Eran tiempos muy duros en los que la confrontación en la política sólo se liberaba en algunos paréntesis en los que cobraba protagonismo Iñaki Azkuna. Después de que ETA hubiera asesinado a Miguel Ángel Blanco y declarase su tregua trampa en 1998, el PNV optó por su línea más soberanista y radical. Y Azkuna, que se había identificado tanto con la forma de gobernar del lehendakari Ardanza, no estaba cómodo con aquella deriva de su partido. Y a veces lo decía. Optó por seguir haciendo política a su manera, sin traicionar sus principios y apoyando, en todo momento, a las víctimas del terrorismo.
De su capacidad de encaje de la enfermedad que limitó tanto los últimos años de su vida está ya casi todo dicho. Tenía tan claro que los ciudadanos estaban en su derecho de conocer todo cuanto acontecía al alcalde que tuviera que ver con su forma de gestionar la ciudad que, cuando el alcalde de Nueva York, Giuliani, anunció en 2000, en una conferencia de prensa, su cáncer de próstata, Azkuna comentó: «Yo , en su caso, habría hecho lo mismo». No imaginaba entonces que tres años después, precisamente, se iba a encontrar en las mismas circunstancias que las del «alcalde de América».
Pero ha podido disfrutar del reconocimiento general durante todos estos años. Un reconocimiento que ha compensado algunos sinsabores que le provocó su heterodoxia. Se quedó, en muchas ocasiones, con ganas de hablar más. Pero su compromiso militante se lo impedía. Cuando Josu Jon Imaz publicó aquel artículo crítico, titulado ‘No imponer, no impedir’, que se consideró un órdago a Ibarretxe, enfrascado en la preparación de su consulta, tres meses antes de la renuncia a presentarse a la reelección como presidente del PNV, el alcalde Azkuna se limitaba a decir, en privado: «Pobre Josu Jon». Compartía con él la firmeza frente a ETA y Batasuna. Una firmeza que, desde la Alcaldía, ha ejercido frente a guerras de banderas y propaganda de los presos. Una forma elegante de entender la representación que ostentaba que logró, incluso, compensar los desplantes de su partido hacia la Casa del Rey. O a la hora de defender Bilbao como sede olímpica.

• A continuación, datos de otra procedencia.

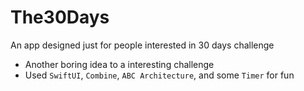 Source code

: # The30Days
An app designed just for people interested in 30 days challenge

- Another boring idea to a interesting challenge
- Used `SwiftUI`, `Combine`, `ABC Architecture`, and some `Timer` for fun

Estaba en lo cierto Azkuna. El PNV nunca se atrevió a colocarle en el cartel electoral de Ajuria Enea. Quizá porque hubiera extendido su red más allá de la influencia de los batzokis. Porque el PNV oficial, el aparato, los guardianes de las esencias, temían la influencia de un candidato sobre un partido que se resistía a romper con lo identitario, en beneficio de la ciudadanía como identidad. Esa hubiera sido la gran revolución que Iñaki Azkuna habría hecho para su partido. Demasiado para algunos.
Seguramente el PNV encontrará para la próxima legislatura un sucesor o sucesora de inquebrantable lealtad al partido. Pero no volverá a tener ese mirlo blanco, imbatible en las elecciones, precisamente porque supo hacerse querer por la inmensa mayoría de ciudadanos. El azar ha reunido en el final a dos políticos de gran talla, como Iñaki Azkuna y Adolfo Suárez, que supieron estar por encima de las siglas partidarias.